Or, les choses allèrent si loin, que la position ne fut bientôt plus tenable pour Kin-Fo. Sortait-il ? Un cortège de Chinois de tout âge, de tout sexe, l’accompagnait dans les rues, sur les quais, même à travers les territoires concessionnés, même à travers la campagne. Rentrait-il ? Un rassemblement de plaisants de la pire espèce se formait à la porte du yamen.
Chaque matin, il était mis en demeure de paraître au balcon de sa chambre, afin de prouver que ses gens ne l’avaient pas prématurément couché dans le cercueil du kiosque de Longue Vie. Les gazettes publiaient moqueusement un bulletin de sa santé avec commentaires ironiques, comme s’il eût appartenu à la dynastie régnante des Tsing. En somme, il devenait parfaitement ridicule.
Il s’ensuivit donc qu’un jour, le 21 mai, le très vexé Kin-Fo alla trouver l’honorable William J. Bidulph, et lui fit connaître son intention de partir immédiatement. Il en avait assez de Shang-Haï et des Shanghaïens.
« C'est peut-être courir plus de risques ! lui fit observer très justement l’agent principal.
– Peu m’importe ! répondit Kin-Fo. Prenez vos précautions en conséquence.
– Mais où irez-vous ?
– Devant moi.
– Où vous arrêterez-vous ?
– Nulle part !
– Et quand reviendrez-vous ?
– Jamais.
– Et si j’ai des nouvelles de Wang ?
– Au diable Wang ! Ah ! la sotte idée que j’ai eue de lui donner cette absurde lettre ! »
Au fond, Kin-Fo se sentait, pris du plus furieux désir de retrouver le philosophe. Que sa vie fût entre les mains d’un autre, cette idée commençait à l’irriter profondément.
Cela passait à l’état d’obsession. Attendre plus d’un mois encore dans ces conditions, jamais il ne s’y résignerait ! Le mouton devenait enragé !

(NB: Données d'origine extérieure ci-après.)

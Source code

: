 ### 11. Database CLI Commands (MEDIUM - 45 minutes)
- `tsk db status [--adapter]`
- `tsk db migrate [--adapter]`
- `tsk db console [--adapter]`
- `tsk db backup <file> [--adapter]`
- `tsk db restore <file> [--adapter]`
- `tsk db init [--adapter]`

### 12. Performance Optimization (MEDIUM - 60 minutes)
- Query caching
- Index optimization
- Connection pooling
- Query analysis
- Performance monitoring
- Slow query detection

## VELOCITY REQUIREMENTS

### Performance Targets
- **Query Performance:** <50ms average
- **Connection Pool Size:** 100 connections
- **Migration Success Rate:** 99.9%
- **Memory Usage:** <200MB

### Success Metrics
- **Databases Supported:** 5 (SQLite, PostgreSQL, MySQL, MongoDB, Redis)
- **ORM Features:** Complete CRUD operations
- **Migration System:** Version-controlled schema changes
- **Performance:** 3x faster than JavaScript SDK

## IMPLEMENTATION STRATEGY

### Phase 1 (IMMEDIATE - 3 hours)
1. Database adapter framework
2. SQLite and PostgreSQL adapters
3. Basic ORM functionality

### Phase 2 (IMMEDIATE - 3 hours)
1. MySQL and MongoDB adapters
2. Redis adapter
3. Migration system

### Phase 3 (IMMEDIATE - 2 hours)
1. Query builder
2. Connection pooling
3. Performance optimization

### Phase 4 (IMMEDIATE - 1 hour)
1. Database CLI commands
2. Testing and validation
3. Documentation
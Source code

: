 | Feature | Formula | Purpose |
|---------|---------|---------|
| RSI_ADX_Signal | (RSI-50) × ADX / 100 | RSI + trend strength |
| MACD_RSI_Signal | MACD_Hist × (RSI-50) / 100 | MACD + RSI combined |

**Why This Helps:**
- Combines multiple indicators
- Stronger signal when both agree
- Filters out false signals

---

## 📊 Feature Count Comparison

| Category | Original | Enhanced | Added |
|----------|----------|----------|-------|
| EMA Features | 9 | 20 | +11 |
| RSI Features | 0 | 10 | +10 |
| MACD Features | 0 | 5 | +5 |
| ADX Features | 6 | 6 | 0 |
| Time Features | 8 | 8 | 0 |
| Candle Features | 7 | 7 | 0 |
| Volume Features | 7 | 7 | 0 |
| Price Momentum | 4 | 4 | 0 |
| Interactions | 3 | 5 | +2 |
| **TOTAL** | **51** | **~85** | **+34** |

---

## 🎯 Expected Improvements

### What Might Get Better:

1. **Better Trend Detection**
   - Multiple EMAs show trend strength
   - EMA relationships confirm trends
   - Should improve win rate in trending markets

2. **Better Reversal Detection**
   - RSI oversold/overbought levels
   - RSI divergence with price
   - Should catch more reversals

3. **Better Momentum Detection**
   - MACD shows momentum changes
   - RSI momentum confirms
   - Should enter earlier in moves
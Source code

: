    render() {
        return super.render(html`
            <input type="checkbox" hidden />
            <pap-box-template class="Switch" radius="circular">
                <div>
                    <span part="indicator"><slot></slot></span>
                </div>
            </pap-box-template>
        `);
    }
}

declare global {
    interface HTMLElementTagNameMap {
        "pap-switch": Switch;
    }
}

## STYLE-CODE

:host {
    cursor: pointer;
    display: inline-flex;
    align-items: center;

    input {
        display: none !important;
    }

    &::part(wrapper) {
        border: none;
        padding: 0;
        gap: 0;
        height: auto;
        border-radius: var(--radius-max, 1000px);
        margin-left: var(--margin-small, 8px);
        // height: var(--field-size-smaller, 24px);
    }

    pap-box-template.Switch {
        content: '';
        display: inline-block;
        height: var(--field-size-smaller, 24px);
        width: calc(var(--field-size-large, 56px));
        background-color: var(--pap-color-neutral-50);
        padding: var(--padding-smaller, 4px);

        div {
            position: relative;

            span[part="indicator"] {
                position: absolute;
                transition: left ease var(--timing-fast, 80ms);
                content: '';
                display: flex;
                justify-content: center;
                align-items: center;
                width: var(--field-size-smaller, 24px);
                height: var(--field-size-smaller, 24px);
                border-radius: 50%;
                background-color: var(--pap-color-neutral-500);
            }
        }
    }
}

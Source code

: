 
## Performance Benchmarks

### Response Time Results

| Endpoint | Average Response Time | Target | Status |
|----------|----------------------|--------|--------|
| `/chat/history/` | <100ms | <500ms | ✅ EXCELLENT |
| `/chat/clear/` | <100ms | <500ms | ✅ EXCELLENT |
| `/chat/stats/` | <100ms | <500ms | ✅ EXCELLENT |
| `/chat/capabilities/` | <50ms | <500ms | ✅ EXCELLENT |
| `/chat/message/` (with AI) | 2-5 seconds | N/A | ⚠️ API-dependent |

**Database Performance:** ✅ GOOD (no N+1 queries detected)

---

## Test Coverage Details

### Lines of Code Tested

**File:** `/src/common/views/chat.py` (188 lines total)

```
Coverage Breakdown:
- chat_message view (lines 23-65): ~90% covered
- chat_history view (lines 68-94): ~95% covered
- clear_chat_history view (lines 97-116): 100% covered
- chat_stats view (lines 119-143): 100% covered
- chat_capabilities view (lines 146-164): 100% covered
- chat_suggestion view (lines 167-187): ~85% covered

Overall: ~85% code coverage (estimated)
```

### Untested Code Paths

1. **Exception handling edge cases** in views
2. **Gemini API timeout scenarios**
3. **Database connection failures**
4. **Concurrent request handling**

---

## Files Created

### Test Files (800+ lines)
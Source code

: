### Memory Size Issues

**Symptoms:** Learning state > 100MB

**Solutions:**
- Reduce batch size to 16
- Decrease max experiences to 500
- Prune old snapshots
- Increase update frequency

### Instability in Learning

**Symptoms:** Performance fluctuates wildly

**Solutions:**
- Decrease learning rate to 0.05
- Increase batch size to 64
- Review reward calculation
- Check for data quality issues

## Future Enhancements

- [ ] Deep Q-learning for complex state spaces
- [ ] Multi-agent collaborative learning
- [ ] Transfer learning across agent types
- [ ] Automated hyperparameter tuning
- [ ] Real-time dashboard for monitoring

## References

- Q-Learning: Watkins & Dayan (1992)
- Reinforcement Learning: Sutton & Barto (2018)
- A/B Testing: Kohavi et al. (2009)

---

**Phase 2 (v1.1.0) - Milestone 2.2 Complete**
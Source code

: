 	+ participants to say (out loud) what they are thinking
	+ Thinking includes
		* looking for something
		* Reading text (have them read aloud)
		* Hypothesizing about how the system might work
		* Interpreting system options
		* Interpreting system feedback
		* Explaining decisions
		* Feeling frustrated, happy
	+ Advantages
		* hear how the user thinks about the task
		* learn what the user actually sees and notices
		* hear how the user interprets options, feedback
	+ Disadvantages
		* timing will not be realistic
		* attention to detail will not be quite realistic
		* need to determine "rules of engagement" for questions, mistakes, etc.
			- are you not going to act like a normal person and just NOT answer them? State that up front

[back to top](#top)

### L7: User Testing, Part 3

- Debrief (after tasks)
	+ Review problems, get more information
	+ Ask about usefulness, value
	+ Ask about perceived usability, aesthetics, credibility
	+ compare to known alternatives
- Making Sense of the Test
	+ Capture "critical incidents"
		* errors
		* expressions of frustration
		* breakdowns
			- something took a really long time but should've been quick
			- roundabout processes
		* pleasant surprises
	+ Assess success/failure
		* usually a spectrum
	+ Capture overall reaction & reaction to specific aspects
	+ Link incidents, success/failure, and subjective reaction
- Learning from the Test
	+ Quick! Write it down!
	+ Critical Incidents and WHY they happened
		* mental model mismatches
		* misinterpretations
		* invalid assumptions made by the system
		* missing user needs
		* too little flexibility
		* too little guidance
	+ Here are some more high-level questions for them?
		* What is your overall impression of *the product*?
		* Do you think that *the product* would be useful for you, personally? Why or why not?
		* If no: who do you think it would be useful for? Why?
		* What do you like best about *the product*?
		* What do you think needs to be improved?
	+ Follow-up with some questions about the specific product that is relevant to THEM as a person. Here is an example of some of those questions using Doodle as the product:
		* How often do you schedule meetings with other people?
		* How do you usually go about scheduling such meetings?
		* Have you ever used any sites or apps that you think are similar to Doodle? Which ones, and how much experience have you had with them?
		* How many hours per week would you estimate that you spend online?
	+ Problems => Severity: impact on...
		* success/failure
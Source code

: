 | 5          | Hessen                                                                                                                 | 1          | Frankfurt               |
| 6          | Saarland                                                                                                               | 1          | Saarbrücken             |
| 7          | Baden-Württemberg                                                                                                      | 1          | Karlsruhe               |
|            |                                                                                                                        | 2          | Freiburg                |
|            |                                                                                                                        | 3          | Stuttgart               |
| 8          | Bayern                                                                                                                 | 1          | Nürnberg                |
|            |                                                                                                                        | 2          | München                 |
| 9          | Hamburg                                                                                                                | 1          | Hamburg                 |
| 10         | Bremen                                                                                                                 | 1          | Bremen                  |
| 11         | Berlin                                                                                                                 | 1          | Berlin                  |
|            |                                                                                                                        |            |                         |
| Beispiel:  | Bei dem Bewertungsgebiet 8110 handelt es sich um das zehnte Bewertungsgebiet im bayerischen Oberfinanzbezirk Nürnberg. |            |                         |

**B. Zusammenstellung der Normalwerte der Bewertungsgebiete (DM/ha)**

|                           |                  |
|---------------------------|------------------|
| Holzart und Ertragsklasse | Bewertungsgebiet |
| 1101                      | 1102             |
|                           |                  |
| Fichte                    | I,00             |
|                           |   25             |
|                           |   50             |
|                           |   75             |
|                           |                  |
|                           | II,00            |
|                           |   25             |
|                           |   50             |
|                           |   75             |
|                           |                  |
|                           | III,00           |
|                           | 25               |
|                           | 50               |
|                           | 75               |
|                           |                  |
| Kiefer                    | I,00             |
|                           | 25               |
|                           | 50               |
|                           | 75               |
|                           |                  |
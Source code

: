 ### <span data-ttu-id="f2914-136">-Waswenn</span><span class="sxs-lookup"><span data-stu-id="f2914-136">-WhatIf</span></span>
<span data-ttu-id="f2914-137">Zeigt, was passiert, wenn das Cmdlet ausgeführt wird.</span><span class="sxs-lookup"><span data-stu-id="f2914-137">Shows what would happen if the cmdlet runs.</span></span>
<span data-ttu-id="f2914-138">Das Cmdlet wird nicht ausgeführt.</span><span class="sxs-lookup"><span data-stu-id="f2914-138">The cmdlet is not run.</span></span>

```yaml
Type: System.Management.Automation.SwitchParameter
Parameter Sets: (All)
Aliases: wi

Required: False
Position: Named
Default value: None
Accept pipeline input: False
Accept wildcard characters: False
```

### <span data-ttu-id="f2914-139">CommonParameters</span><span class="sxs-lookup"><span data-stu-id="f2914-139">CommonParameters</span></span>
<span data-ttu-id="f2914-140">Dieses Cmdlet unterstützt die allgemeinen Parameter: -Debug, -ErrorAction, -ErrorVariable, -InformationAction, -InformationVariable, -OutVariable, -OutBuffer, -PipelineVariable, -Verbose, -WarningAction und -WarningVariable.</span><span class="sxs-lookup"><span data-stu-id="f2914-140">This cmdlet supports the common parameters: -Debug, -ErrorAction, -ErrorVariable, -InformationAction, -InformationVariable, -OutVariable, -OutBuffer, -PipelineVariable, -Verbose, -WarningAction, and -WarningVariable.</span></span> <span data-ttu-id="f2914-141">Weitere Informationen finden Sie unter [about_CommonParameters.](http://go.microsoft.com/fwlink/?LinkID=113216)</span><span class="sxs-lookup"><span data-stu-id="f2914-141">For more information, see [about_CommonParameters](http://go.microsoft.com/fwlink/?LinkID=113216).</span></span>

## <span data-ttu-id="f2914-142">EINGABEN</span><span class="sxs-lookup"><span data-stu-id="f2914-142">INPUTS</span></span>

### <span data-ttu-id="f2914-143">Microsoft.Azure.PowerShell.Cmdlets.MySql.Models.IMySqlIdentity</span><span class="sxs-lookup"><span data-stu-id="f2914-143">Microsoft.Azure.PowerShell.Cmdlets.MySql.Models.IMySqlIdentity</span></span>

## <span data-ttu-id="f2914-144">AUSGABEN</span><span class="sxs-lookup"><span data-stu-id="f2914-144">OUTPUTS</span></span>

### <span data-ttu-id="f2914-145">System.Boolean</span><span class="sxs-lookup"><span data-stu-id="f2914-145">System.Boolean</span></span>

« Eh bien, partez donc, dit William J. Bidulph. Craig et Fry vous suivront partout où vous irez !
– Comme il vous plaira, répondit Kin-Fo, mais je vous préviens qu’ils auront à courir.
– Ils courront, mon cher monsieur, ils courront et ne sont point gens à épargner leurs jambes ! »
Kin-Fo rentra au yamen et, sans perdre un instant, fit ses préparatifs de départ.
Soun, à son grand ennui, – il n’aimait pas les déplacements – devait accompagner son maître. Mais il ne hasarda pas une observation, qui lui eût certainement coûté un bon bout de sa queue.
Quant à Fry-Craig, en véritables Américains, ils étaient toujours prêts à partir, fût-ce pour aller au bout du monde.
Ils ne firent qu’une seule question : « Où monsieur…, dit Craig.
– Va-t-il ? ajouta Fry.
– A Nan-King, d’abord, et au diable ensuite ! »
Le même sourire parut simultanément sur les lèvres de Craig-Fry. Enchantés tous les deux ! Au diable ! Rien ne pouvait leur plaire davantage ! Le temps de prendre congé de l’honorable William J. Bidulph, et aussi, de revêtir un costume chinois qui attirât moins l’attention sur leur personne, pendant ce voyage à travers le Céleste Empire.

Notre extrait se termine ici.